BRIEF DESCRIPTION OF THE DRAWINGS
[0031] For a better understanding of the invention, embodiments
will now be described, purely by way of example, with reference to
the accompanying drawings, in which:
[0032] FIG. 1 shows an example of a page layout of a document for
high volume printing, and including different articles/stories;
[0033] FIG. 2 shows in greater detail the structure of one of the
stories;
[0034] FIG. 3 shows how the document portions relating to a story
are selected using method of the invention;
[0035] FIG. 4 shows how the selected document portions are
exported;
[0036] FIG. 5 shows how the selected document portions are
imported;
[0037] FIG. 6 shows how the imported story can be re-edited;
and
[0038] FIG. 7 shows a system of the invention.

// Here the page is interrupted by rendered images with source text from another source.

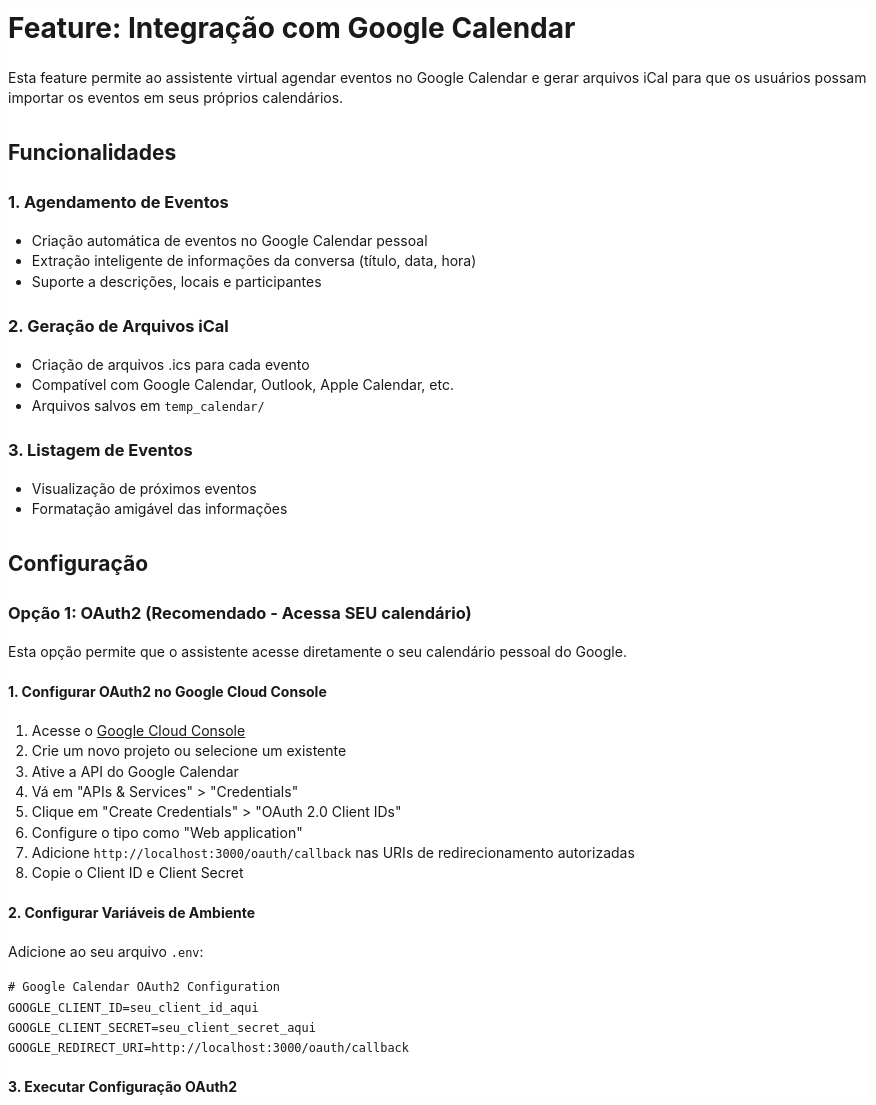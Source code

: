 # Feature: Integração com Google Calendar

Esta feature permite ao assistente virtual agendar eventos no Google Calendar e gerar arquivos iCal para que os usuários possam importar os eventos em seus próprios calendários.

## Funcionalidades

### 1. Agendamento de Eventos
- Criação automática de eventos no Google Calendar pessoal
- Extração inteligente de informações da conversa (título, data, hora)
- Suporte a descrições, locais e participantes

### 2. Geração de Arquivos iCal
- Criação de arquivos .ics para cada evento
- Compatível com Google Calendar, Outlook, Apple Calendar, etc.
- Arquivos salvos em `temp_calendar/`

### 3. Listagem de Eventos
- Visualização de próximos eventos
- Formatação amigável das informações

## Configuração

### Opção 1: OAuth2 (Recomendado - Acessa SEU calendário)

Esta opção permite que o assistente acesse diretamente o seu calendário pessoal do Google.

#### 1. Configurar OAuth2 no Google Cloud Console

1. Acesse o [Google Cloud Console](https://console.cloud.google.com/)
2. Crie um novo projeto ou selecione um existente
3. Ative a API do Google Calendar
4. Vá em "APIs & Services" > "Credentials"
5. Clique em "Create Credentials" > "OAuth 2.0 Client IDs"
6. Configure o tipo como "Web application"
7. Adicione `http://localhost:3000/oauth/callback` nas URIs de redirecionamento autorizadas
8. Copie o Client ID e Client Secret

#### 2. Configurar Variáveis de Ambiente

Adicione ao seu arquivo `.env`:

```env
# Google Calendar OAuth2 Configuration
GOOGLE_CLIENT_ID=seu_client_id_aqui
GOOGLE_CLIENT_SECRET=seu_client_secret_aqui
GOOGLE_REDIRECT_URI=http://localhost:3000/oauth/callback
```

#### 3. Executar Configuração OAuth2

DETAILED DESCRIPTION OF THE INVENTION
[0039] Examples of the invention provide a method, system and a
computer program product for enabling the export of a document
structure, such as a story, article or advertisement from a
document editing software package into a neutral,
platform-independent format, whilst preserving attributes such as
layout, style and relative positioning of document portions.

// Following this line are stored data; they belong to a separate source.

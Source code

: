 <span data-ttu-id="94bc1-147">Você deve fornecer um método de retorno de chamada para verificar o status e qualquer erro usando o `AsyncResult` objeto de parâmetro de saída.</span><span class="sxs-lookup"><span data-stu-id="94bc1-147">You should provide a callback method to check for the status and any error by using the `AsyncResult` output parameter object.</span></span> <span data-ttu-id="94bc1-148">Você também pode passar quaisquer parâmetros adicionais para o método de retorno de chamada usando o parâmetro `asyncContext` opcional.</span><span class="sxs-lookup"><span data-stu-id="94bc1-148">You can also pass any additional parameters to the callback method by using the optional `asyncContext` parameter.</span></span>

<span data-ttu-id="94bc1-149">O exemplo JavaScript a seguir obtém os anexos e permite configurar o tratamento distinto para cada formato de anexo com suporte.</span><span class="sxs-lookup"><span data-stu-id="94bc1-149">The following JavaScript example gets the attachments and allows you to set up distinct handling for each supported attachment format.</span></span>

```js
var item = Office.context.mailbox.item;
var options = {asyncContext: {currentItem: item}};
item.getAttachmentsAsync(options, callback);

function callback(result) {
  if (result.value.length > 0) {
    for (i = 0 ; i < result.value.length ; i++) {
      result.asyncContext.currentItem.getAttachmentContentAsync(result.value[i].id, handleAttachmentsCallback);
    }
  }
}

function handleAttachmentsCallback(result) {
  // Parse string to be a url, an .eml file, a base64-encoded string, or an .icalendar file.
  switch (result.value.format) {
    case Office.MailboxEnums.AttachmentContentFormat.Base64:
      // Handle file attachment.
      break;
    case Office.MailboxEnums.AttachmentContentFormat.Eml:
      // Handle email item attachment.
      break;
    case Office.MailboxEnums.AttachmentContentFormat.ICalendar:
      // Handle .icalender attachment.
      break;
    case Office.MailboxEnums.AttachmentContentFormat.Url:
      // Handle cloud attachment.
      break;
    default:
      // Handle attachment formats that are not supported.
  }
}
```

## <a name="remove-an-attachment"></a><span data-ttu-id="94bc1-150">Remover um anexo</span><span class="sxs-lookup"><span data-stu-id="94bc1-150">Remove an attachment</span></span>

Multiple document portions which relate to the document structure
to be exported are given visible labels, and these portions are
exported together with code which identifies the structure and
style of the text within each text document portion and which
identifies the geometry of the multiple document portions.

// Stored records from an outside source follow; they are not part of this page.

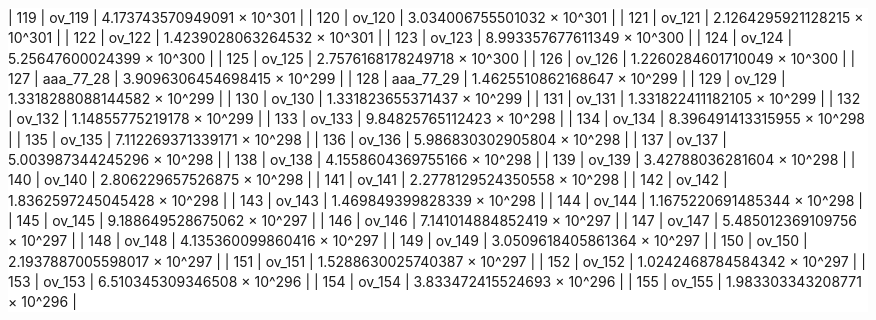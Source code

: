 | 119 | ov_119 | 4.173743570949091 × 10^301 |
| 120 | ov_120 | 3.034006755501032 × 10^301 |
| 121 | ov_121 | 2.1264295921128215 × 10^301 |
| 122 | ov_122 | 1.4239028063264532 × 10^301 |
| 123 | ov_123 | 8.993357677611349 × 10^300 |
| 124 | ov_124 | 5.25647600024399 × 10^300 |
| 125 | ov_125 | 2.7576168178249718 × 10^300 |
| 126 | ov_126 | 1.2260284601710049 × 10^300 |
| 127 | aaa_77_28 | 3.9096306454698415 × 10^299 |
| 128 | aaa_77_29 | 1.4625510862168647 × 10^299 |
| 129 | ov_129 | 1.3318288088144582 × 10^299 |
| 130 | ov_130 | 1.331823655371437 × 10^299 |
| 131 | ov_131 | 1.331822411182105 × 10^299 |
| 132 | ov_132 | 1.14855775219178 × 10^299 |
| 133 | ov_133 | 9.84825765112423 × 10^298 |
| 134 | ov_134 | 8.396491413315955 × 10^298 |
| 135 | ov_135 | 7.112269371339171 × 10^298 |
| 136 | ov_136 | 5.986830302905804 × 10^298 |
| 137 | ov_137 | 5.003987344245296 × 10^298 |
| 138 | ov_138 | 4.1558604369755166 × 10^298 |
| 139 | ov_139 | 3.42788036281604 × 10^298 |
| 140 | ov_140 | 2.806229657526875 × 10^298 |
| 141 | ov_141 | 2.2778129524350558 × 10^298 |
| 142 | ov_142 | 1.8362597245045428 × 10^298 |
| 143 | ov_143 | 1.469849399828339 × 10^298 |
| 144 | ov_144 | 1.1675220691485344 × 10^298 |
| 145 | ov_145 | 9.188649528675062 × 10^297 |
| 146 | ov_146 | 7.141014884852419 × 10^297 |
| 147 | ov_147 | 5.485012369109756 × 10^297 |
| 148 | ov_148 | 4.135360099860416 × 10^297 |
| 149 | ov_149 | 3.0509618405861364 × 10^297 |
| 150 | ov_150 | 2.1937887005598017 × 10^297 |
| 151 | ov_151 | 1.5288630025740387 × 10^297 |
| 152 | ov_152 | 1.0242468784584342 × 10^297 |
| 153 | ov_153 | 6.510345309346508 × 10^296 |
| 154 | ov_154 | 3.833472415524693 × 10^296 |
| 155 | ov_155 | 1.983303343208771 × 10^296 |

[0040] FIG. 1 shows an example of a page layout of a document for
high volume printing. FIG. 1 shows the document as viewed on the
screen of a computer running a document editing and layout tool,
such as Quark XPress. The screen includes a main area 10 and
horizontal and vertical tool bars 12,14. There are a number of
standard document editing tools for preparing documents for
publication, and these will be well known to those skilled in the
art. The range of functions provided by these standard editing
tools will not be described. The invention relates to the provision
of additional functionality to be incorporated into such standard
editing packages, and only this additional functionality will be
described in detail.
[0041] As shown in FIG. 1, the document has a number of different
sections 16, 18, 20, 22. In the case of a newspaper, these
different sections will be different stories, advertisements,
crosswords etc. In this description and claims, the term "document
structure" is used to indicate one such story, article or
advertisement. A document structure thus typically comprises a
number of different document portions, which are assembled in a
certain way to give the desired visual impact and to fit in with a
general house style of the publication.
[0042] FIG. 1 shows schematically content for only one of the
document structures 22, in the form of an article, and FIG. 2 shows
in greater detail how this article is constructed.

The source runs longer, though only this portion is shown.